Slowdown in soaring vegetable prices helps ease India inflation rate to 6.2 per cent

MUMBAI, India – India’s inflation eased in December as vegetable prices fell from the previous month, the government said Wednesday.

The fall in the inflation rate to 6.2 per cent could persuade the central bank to hold off from an interest rate hike this month, though the inflation is still far above its target of 4-5 per cent.

The latest inflation rate was down from 7.5 per cent in November.

Prices for vegetables dropped by 29.7 per cent in December from November, led by onions and potatoes, which had soared in cost in previous months. Still, vegetables overall cost 57.3 per cent more in December than they did a year earlier.

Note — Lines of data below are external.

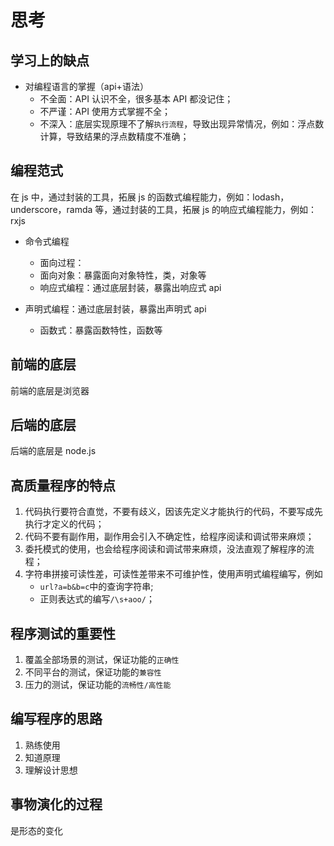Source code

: # 思考

## 学习上的缺点

- 对编程语言的掌握（api+语法）
  - 不全面：API 认识不全，很多基本 API 都没记住；
  - 不严谨：API 使用方式掌握不全；
  - 不深入：底层实现原理不了解`执行流程`，导致出现异常情况，例如：浮点数计算，导致结果的浮点数精度不准确；

## 编程范式

在 js 中，通过封装的工具，拓展 js 的函数式编程能力，例如：lodash，underscore，ramda 等，通过封装的工具，拓展 js 的响应式编程能力，例如：rxjs

- 命令式编程

  - 面向过程：
  - 面向对象：暴露面向对象特性，类，对象等
  - 响应式编程：通过底层封装，暴露出响应式 api

- 声明式编程：通过底层封装，暴露出声明式 api
  - 函数式：暴露函数特性，函数等

## 前端的底层

前端的底层是浏览器

## 后端的底层

后端的底层是 node.js

## 高质量程序的特点

1. 代码执行要符合直觉，不要有歧义，因该先定义才能执行的代码，不要写成先执行才定义的代码；
2. 代码不要有副作用，副作用会引入不确定性，给程序阅读和调试带来麻烦；
3. 委托模式的使用，也会给程序阅读和调试带来麻烦，没法直观了解程序的流程；
4. 字符串拼接可读性差，可读性差带来不可维护性，使用声明式编程编写，例如
   - `url?a=b&b=c`中的查询字符串;
   - 正则表达式的编写`/\s+aoo/`；

## 程序测试的重要性

1. 覆盖全部场景的测试，保证功能的`正确性`
2. 不同平台的测试，保证功能的`兼容性`
3. 压力的测试，保证功能的`流畅性/高性能`

## 编写程序的思路

1. 熟练使用
2. 知道原理
3. 理解设计思想

## 事物演化的过程

是形态的变化
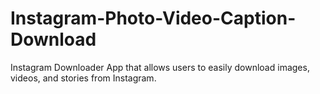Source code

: # Instagram-Photo-Video-Caption-Download
Instagram Downloader App that allows users to easily download images, videos, and stories from Instagram.
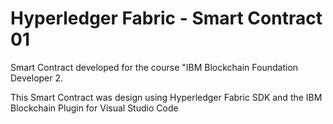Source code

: # Hyperledger Fabric - Smart Contract 01
Smart Contract developed for the course "IBM Blockchain Foundation Developer 2. 

This Smart Contract was design using Hyperledger Fabric SDK and the IBM Blockchain Plugin for Visual Studio Code
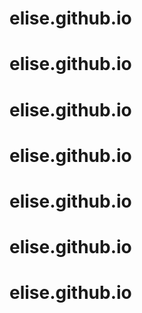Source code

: # elise.github.io
# elise.github.io
# elise.github.io
# elise.github.io
# elise.github.io
# elise.github.io
# elise.github.io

Fuel power costs were up 0.8 per cent over the previous month and the prices for manufactured products were flat.

Soaring inflation coupled with flagging economic growth has posed a dilemma for the Reserve Bank of India’s monetary policy, which is constrained in trying to spur the economy by lowering interest rates because it also wants to battle inflation — traditionally done by keeping interest rates high.

Higher prices for food and fuel, in particular, hurt the hundreds of millions of poor Indians living on less than $2 per day because they spend roughly half of their income on the staple items.

The central bank’s chief, Raghuram Rajan, has made battling inflation a priority since taking office last year and has hiked the key interest rate twice since September to its current 7.75 per cent.

However, Rajan last month decided to keep the interest rate unchanged, saying he believed food inflation would come down soon because of a favourable monsoon season, a prediction that seems to have been correct.

Food inflation in India is partially driven by harvests and also an inefficient distribution system that results in some 30 per cent of produce spoiling before reaching markets.

Rajan has been under pressure from some corners to freeze or even cut interest rates to try to revive stalling growth in India’s wider economy. Asia’s third-largest economy expanded by 4.8 per cent in the July-September quarter, far below the 8 per cent rate the country averaged a few years ago.

Some business leaders have argued that lower interest rates encourage businesses to borrow and invest and consumers to spend.

The Reserve Bank’s next policy meeting is Jan. 28.